■ **To do**:
The line that contains "Then, the best" marks the end: retype the data below exactly from its first line through that line.
Data shown START
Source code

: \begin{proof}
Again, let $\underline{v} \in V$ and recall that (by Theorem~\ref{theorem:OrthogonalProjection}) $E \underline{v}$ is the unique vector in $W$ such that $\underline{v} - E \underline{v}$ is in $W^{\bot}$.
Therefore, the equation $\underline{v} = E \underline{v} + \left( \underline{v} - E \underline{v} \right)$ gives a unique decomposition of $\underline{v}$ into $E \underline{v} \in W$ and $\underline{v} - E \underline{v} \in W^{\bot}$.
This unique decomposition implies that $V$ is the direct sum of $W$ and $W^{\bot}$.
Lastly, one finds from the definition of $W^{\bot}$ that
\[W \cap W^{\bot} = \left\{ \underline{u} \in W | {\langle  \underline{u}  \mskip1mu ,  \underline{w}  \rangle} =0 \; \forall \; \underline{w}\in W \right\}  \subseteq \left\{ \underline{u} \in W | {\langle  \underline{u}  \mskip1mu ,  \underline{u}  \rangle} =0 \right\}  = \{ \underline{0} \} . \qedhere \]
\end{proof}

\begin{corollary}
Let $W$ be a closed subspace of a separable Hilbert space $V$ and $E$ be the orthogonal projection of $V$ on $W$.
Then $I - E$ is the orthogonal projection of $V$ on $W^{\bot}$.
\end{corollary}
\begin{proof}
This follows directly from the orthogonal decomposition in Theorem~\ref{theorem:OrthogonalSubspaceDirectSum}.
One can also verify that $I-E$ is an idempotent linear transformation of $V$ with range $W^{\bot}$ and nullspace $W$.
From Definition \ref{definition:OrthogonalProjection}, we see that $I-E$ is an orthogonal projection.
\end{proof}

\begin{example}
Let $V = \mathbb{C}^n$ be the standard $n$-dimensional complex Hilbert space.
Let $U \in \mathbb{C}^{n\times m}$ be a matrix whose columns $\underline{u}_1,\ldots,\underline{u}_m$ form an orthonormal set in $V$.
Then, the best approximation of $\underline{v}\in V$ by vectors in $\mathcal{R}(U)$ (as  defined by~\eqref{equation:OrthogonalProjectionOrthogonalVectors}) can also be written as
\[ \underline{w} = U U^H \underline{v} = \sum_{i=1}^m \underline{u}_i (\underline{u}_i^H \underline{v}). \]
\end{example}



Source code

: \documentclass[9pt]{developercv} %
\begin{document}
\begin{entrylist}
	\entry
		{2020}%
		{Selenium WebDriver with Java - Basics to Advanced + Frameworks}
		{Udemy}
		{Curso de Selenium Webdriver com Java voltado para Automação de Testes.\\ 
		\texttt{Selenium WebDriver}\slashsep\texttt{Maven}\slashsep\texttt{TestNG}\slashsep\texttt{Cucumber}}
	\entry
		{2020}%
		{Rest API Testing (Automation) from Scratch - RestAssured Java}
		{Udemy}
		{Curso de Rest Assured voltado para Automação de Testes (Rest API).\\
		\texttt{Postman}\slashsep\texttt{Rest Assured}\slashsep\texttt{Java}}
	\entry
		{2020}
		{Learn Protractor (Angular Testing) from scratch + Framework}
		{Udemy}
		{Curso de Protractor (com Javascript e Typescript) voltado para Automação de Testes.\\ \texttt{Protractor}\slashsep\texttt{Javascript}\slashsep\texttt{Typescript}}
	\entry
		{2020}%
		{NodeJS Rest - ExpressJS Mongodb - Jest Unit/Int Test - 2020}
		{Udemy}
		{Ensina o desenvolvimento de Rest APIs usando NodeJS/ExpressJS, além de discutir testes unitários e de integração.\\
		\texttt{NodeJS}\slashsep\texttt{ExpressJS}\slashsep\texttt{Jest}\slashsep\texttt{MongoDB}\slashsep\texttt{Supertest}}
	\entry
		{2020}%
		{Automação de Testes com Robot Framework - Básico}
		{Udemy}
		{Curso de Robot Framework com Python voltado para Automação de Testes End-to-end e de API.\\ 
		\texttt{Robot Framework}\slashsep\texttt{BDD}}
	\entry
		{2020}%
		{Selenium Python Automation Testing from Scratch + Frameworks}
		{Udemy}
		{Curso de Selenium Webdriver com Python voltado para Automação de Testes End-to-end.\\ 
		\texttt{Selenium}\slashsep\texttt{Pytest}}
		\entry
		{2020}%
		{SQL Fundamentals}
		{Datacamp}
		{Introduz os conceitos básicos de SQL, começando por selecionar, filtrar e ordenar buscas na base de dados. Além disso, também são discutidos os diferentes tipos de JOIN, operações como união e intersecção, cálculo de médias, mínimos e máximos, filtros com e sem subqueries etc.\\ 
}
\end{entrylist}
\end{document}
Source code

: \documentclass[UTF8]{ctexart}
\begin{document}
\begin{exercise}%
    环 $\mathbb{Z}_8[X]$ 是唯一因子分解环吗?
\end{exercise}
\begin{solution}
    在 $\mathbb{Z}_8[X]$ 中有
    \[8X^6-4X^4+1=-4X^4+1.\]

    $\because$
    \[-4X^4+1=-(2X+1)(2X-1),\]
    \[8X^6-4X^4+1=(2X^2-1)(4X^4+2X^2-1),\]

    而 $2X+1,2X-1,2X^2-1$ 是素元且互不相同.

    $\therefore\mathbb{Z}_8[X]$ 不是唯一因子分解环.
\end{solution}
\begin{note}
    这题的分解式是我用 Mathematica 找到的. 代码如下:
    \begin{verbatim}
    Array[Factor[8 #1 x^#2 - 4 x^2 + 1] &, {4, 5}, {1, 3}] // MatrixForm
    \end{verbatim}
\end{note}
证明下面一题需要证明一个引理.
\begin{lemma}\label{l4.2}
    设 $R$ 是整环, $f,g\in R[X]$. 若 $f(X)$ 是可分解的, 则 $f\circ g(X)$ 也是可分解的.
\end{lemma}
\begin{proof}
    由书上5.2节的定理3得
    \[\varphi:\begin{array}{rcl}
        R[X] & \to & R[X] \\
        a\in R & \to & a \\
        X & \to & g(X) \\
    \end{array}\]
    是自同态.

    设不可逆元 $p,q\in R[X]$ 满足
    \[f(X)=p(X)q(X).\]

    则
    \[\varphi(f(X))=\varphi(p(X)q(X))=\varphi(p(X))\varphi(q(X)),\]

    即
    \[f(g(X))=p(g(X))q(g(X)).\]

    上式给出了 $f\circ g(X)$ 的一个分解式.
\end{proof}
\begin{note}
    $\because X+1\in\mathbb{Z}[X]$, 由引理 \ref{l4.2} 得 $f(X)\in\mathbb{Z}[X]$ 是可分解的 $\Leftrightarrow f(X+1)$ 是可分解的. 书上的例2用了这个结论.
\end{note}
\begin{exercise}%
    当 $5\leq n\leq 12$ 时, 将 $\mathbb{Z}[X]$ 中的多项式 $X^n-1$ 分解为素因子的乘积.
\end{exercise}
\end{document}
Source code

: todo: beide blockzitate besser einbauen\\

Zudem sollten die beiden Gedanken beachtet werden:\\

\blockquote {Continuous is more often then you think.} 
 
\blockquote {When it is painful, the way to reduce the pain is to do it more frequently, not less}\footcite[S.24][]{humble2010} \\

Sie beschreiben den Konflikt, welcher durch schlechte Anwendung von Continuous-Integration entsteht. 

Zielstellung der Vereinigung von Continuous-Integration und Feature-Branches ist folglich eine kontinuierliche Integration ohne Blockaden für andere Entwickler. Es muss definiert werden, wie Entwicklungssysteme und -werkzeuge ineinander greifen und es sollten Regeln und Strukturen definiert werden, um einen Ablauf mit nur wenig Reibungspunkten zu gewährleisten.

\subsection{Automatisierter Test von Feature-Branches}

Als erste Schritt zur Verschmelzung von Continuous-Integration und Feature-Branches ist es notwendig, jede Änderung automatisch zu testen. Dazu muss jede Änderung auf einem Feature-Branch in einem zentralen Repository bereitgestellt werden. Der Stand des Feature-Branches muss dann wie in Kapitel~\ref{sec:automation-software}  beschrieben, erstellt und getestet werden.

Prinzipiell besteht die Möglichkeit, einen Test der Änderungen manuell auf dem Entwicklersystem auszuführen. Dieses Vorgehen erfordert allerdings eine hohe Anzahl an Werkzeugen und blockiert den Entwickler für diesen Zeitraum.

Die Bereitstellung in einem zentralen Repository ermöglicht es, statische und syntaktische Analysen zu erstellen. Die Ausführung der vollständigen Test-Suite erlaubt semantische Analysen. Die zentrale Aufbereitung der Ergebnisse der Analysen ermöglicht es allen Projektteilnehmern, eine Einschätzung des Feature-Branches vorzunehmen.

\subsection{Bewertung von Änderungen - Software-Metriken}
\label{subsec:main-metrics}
Data shown END
■ **Result**:
Source code

: \begin{proof}
Again, let $\underline{v} \in V$ and recall that (by Theorem~\ref{theorem:OrthogonalProjection}) $E \underline{v}$ is the unique vector in $W$ such that $\underline{v} - E \underline{v}$ is in $W^{\bot}$.
Therefore, the equation $\underline{v} = E \underline{v} + \left( \underline{v} - E \underline{v} \right)$ gives a unique decomposition of $\underline{v}$ into $E \underline{v} \in W$ and $\underline{v} - E \underline{v} \in W^{\bot}$.
This unique decomposition implies that $V$ is the direct sum of $W$ and $W^{\bot}$.
Lastly, one finds from the definition of $W^{\bot}$ that
\[W \cap W^{\bot} = \left\{ \underline{u} \in W | {\langle  \underline{u}  \mskip1mu ,  \underline{w}  \rangle} =0 \; \forall \; \underline{w}\in W \right\}  \subseteq \left\{ \underline{u} \in W | {\langle  \underline{u}  \mskip1mu ,  \underline{u}  \rangle} =0 \right\}  = \{ \underline{0} \} . \qedhere \]
\end{proof}

\begin{corollary}
Let $W$ be a closed subspace of a separable Hilbert space $V$ and $E$ be the orthogonal projection of $V$ on $W$.
Then $I - E$ is the orthogonal projection of $V$ on $W^{\bot}$.
\end{corollary}
\begin{proof}
This follows directly from the orthogonal decomposition in Theorem~\ref{theorem:OrthogonalSubspaceDirectSum}.
One can also verify that $I-E$ is an idempotent linear transformation of $V$ with range $W^{\bot}$ and nullspace $W$.
From Definition \ref{definition:OrthogonalProjection}, we see that $I-E$ is an orthogonal projection.
\end{proof}

\begin{example}
Let $V = \mathbb{C}^n$ be the standard $n$-dimensional complex Hilbert space.
Let $U \in \mathbb{C}^{n\times m}$ be a matrix whose columns $\underline{u}_1,\ldots,\underline{u}_m$ form an orthonormal set in $V$.
Then, the best approximation of $\underline{v}\in V$ by vectors in $\mathcal{R}(U)$ (as  defined by~\eqref{equation:OrthogonalProjectionOrthogonalVectors}) can also be written as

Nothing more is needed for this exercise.